• [Exercise requirements]
Could you repeat every entry below word for word, leaving out the pictures?

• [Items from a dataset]

____________

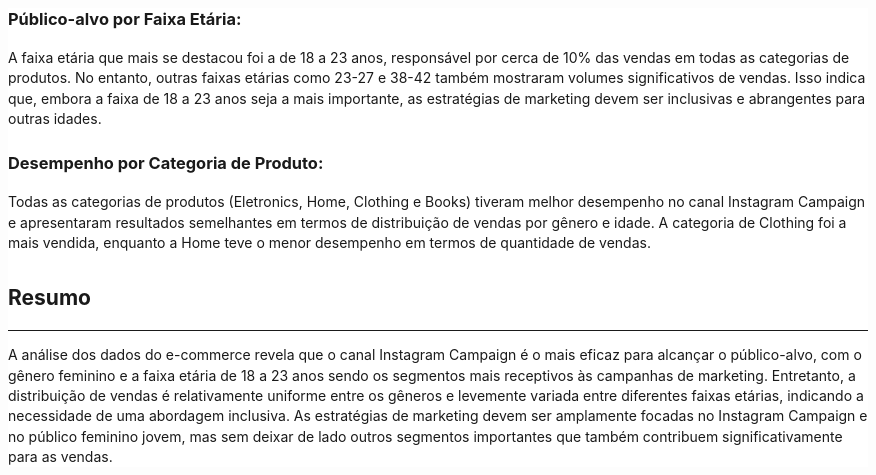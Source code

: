 ### Público-alvo por Faixa Etária:

A faixa etária que mais se destacou foi a de 18 a 23 anos, responsável por cerca de 10% das vendas em todas as categorias de produtos. No entanto, outras faixas etárias como 23-27 e 38-42 também mostraram volumes significativos de vendas. Isso indica que, embora a faixa de 18 a 23 anos seja a mais importante, as estratégias de marketing devem ser inclusivas e abrangentes para outras idades.

### Desempenho por Categoria de Produto:

Todas as categorias de produtos (Eletronics, Home, Clothing e Books) tiveram melhor desempenho no canal Instagram Campaign e apresentaram resultados semelhantes em termos de distribuição de vendas por gênero e idade.
A categoria de Clothing foi a mais vendida, enquanto a Home teve o menor desempenho em termos de quantidade de vendas.

## Resumo

-----

A análise dos dados do e-commerce revela que o canal Instagram Campaign é o mais eficaz para alcançar o público-alvo, com o gênero feminino e a faixa etária de 18 a 23 anos sendo os segmentos mais receptivos às campanhas de marketing. Entretanto, a distribuição de vendas é relativamente uniforme entre os gêneros e levemente variada entre diferentes faixas etárias, indicando a necessidade de uma abordagem inclusiva. As estratégias de marketing devem ser amplamente focadas no Instagram Campaign e no público feminino jovem, mas sem deixar de lado outros segmentos importantes que também contribuem significativamente para as vendas.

____________

• [Result of this exercise]
Source code

: ### Público-alvo por Faixa Etária:

A faixa etária que mais se destacou foi a de 18 a 23 anos, responsável por cerca de 10% das vendas em todas as categorias de produtos. No entanto, outras faixas etárias como 23-27 e 38-42 também mostraram volumes significativos de vendas. Isso indica que, embora a faixa de 18 a 23 anos seja a mais importante, as estratégias de marketing devem ser inclusivas e abrangentes para outras idades.

### Desempenho por Categoria de Produto:

Todas as categorias de produtos (Eletronics, Home, Clothing e Books) tiveram melhor desempenho no canal Instagram Campaign e apresentaram resultados semelhantes em termos de distribuição de vendas por gênero e idade.
A categoria de Clothing foi a mais vendida, enquanto a Home teve o menor desempenho em termos de quantidade de vendas.

## Resumo

-----

A análise dos dados do e-commerce revela que o canal Instagram Campaign é o mais eficaz para alcançar o público-alvo, com o gênero feminino e a faixa etária de 18 a 23 anos sendo os segmentos mais receptivos às campanhas de marketing. Entretanto, a distribuição de vendas é relativamente uniforme entre os gêneros e levemente variada entre diferentes faixas etárias, indicando a necessidade de uma abordagem inclusiva. As estratégias de marketing devem ser amplamente focadas no Instagram Campaign e no público feminino jovem, mas sem deixar de lado outros segmentos importantes que também contribuem significativamente para as vendas.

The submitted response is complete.